Christopherson, now almost 62 years old, stayed at Imperial Bank until 1961, when he moved to New York to work for Continental Illinois National Bank & Trust Co. of Chicago (later to become Continental Bank). After six years as a trader in New York, Christopherson was transferred to Continental's London branch where he was the chief trader from 1967 until 1972.

True Professional

He returned to Canada in early 1972, on joining Bank of Montreal (BMo) as head of global FX trading. He again returned to New York in 1975, when he went to United California Bank International, as head of the global FX trading group.

After a year there, he moved to Chemical Bank as its New York office foreign exchange manager. In 1982 he left Chemical for Bank of New York as global forex manager, but joined the Commercial Bank of Kuwait two years later as its first treasurer.

In July 1988, he made his final move to Banco Português, where he started as a vice president and ended up as senior vice president and treasurer until retiring six years later.

Margaret 'Gretchen' Greene, senior vice president at the Federal Reserve Bank of New York, who helped set up the FX Committe and served as its secretary until November last year, says: "John was someone who commanded respect from the marketplace because he understood it. He was a sympathetic individual who people turned to and was very effective in communicating concerns at an international level."

Tim Summerfield, now a senior FX trader at Bank of Boston, has known Christopherson since he transferred to Continental Illinois' London branch nearly 30 years ago. "I'd have to say, all the way through, he's always been a good friend, a gentleman and a professional, who has known the marketplace and been part of it," says Summerfield.

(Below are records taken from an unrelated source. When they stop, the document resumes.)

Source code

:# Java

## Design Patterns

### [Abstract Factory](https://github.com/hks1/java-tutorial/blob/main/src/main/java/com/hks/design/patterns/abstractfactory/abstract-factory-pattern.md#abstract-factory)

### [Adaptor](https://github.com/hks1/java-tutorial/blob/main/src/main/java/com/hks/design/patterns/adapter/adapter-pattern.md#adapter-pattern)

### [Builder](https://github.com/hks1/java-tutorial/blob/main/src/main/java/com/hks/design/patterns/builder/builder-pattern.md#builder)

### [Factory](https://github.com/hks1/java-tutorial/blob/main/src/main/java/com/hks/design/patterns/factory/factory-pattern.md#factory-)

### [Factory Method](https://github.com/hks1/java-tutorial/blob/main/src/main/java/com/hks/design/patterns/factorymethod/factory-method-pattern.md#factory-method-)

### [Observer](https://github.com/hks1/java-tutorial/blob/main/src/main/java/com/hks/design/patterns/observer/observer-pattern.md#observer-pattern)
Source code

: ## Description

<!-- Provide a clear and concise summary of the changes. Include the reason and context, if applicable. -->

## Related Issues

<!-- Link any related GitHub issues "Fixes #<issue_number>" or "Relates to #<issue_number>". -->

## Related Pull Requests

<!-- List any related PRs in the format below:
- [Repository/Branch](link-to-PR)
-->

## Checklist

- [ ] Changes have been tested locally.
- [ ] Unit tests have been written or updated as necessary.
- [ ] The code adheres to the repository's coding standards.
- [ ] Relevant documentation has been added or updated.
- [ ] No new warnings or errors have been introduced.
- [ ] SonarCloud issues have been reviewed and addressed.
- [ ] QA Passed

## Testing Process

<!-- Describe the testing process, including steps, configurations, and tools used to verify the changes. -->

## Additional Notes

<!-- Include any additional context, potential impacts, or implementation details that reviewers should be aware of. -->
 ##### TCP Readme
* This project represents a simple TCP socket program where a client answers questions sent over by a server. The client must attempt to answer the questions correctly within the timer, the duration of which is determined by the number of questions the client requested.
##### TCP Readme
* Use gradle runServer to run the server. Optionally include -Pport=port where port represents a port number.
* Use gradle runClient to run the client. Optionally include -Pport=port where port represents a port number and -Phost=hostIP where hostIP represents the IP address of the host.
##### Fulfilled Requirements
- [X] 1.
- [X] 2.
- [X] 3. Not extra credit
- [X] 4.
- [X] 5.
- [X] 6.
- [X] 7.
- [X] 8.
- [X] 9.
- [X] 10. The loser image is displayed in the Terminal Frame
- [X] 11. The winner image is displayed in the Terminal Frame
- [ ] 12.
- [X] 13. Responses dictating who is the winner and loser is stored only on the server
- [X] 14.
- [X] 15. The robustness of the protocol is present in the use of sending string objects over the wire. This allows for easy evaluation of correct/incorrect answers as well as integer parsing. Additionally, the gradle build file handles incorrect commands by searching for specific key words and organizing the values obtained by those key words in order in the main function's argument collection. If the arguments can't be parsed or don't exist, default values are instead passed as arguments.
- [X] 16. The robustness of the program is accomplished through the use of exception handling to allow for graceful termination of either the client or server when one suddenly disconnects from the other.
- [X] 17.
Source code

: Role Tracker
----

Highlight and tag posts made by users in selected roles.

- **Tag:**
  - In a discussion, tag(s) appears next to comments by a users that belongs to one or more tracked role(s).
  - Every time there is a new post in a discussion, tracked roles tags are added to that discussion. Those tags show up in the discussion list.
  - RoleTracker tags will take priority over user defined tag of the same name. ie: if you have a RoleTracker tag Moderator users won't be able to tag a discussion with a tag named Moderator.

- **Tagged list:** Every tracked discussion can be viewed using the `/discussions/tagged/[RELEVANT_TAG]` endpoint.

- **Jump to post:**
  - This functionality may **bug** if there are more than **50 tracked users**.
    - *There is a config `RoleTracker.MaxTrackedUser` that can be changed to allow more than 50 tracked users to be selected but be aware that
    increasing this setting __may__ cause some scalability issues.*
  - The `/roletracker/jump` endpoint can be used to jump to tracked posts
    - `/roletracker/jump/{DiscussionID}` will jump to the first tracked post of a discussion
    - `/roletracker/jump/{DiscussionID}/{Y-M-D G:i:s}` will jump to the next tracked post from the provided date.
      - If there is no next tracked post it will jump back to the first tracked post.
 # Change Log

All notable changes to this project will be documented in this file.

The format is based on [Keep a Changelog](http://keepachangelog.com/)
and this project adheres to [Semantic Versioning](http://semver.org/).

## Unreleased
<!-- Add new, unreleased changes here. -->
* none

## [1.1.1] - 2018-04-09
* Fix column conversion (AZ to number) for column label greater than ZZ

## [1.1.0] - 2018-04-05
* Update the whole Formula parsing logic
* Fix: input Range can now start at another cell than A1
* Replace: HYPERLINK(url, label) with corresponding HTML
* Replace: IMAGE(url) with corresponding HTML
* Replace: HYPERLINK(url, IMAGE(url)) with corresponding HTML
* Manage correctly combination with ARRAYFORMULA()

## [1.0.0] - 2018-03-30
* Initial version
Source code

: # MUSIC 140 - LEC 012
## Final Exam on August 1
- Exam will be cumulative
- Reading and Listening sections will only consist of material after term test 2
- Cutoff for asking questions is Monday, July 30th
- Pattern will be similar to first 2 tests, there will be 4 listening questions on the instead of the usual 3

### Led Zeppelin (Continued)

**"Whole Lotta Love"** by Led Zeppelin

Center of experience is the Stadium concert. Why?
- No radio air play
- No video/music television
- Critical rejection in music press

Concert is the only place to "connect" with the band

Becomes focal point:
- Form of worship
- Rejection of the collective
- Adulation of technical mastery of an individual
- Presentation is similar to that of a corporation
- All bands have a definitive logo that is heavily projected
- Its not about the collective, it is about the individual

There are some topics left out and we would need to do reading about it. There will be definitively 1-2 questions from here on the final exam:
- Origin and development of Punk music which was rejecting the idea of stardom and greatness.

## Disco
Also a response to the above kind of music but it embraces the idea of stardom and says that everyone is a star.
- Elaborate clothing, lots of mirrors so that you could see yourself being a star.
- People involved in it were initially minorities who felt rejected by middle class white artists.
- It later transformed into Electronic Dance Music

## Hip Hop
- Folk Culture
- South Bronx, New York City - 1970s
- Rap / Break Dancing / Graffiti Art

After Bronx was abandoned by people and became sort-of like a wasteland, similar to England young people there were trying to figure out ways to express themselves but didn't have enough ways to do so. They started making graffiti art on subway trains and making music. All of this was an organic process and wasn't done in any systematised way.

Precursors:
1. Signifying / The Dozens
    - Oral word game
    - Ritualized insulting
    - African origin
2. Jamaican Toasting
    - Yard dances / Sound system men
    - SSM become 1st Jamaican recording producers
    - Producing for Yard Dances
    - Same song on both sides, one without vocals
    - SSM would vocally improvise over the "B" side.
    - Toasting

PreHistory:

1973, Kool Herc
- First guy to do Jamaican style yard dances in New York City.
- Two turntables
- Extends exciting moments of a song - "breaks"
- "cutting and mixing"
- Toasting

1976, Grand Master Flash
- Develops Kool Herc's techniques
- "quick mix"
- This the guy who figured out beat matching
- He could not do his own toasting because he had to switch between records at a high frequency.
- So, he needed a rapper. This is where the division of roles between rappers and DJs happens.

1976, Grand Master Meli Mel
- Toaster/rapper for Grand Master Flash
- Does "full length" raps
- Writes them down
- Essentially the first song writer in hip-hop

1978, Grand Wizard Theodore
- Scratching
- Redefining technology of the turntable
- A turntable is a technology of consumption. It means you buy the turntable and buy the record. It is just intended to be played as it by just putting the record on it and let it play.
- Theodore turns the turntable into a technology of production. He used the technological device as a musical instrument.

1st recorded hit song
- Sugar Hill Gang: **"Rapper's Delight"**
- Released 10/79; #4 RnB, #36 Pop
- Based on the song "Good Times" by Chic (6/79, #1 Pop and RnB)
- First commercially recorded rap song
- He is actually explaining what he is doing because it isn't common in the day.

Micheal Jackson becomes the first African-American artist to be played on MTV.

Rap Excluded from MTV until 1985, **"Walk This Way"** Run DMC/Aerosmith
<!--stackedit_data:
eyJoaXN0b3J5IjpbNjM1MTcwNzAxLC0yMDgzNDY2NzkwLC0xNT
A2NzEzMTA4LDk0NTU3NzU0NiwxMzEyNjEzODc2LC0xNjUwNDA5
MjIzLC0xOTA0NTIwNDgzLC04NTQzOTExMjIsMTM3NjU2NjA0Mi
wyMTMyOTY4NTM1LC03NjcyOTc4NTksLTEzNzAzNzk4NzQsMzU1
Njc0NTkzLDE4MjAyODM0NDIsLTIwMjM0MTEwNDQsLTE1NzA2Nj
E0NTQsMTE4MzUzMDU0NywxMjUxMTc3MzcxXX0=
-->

Christopherson has become a well-known industry figure partly because of his work for the forex clubs. He joined the Forex Club of New York (later the Forex Association of N.A.) in 1961 and belonged to the London Forex Club's committee when he moved there for Continental in 1967. When he joined BMo in 1972, Christopherson says he created the Canadian Forex Club and was elected as its first president.

Well-Known Figure

Once he returned to New York in 1975, he became president of the N.A. Forex Association and held that position for three years. Later, he became vice chairman of the Committee for Professionalism of the Association Cambiste Internationale. He will carry on in that post until November, when he officially resigns.

In addition to these jobs, Christopherson was also an observer on the Federal Reserve's FX Committee, representing the Forex Association of N.A., and later became an alternate, and then a full member, of the committee.

Jim Borden, 1992 chairman of the FX Committee says Christopherson was on the committee when he first joined the group around 1980. "John was one of the early organisers and one of the mainstays of the committee for a long time," says Borden. "He served very diligently on the market practices committee and I remember being engaged with John in many interesting and developmental discussions in terms of where we were going to go with the committee itself and particularly what we were going to do with trading and market practices."

As he leaves the markets, Christopherson says he sees some reduction in mainstream market growth partly due to potential constraints from regulators concerned about FX derivatives. "The market itself is probably the last unregulated market in the world," he says. "While I don't foresee the market itself being regulated, I do see that the participants in the market are being more regulated. So there's a secondary effect, if you will."

Christopherson says he thinks a certain degree of regulation amongst participants is necessary; however, he warns that there is a tendency for regulators to get involved in "micro-management," which changes the strategies and behaviour of the market participants.

However, he says, he expects the market to expand in other areas, chiefly in exotic currencies. " Besides the Far Eastern currencies where growth has already become evident, he says to look for the opening up of South American currencies.

"Without putting a time frame on it, that's the next area that we'll see more liberalism than in the past," he says, adding that the whole Eastern bloc could also gradually open up.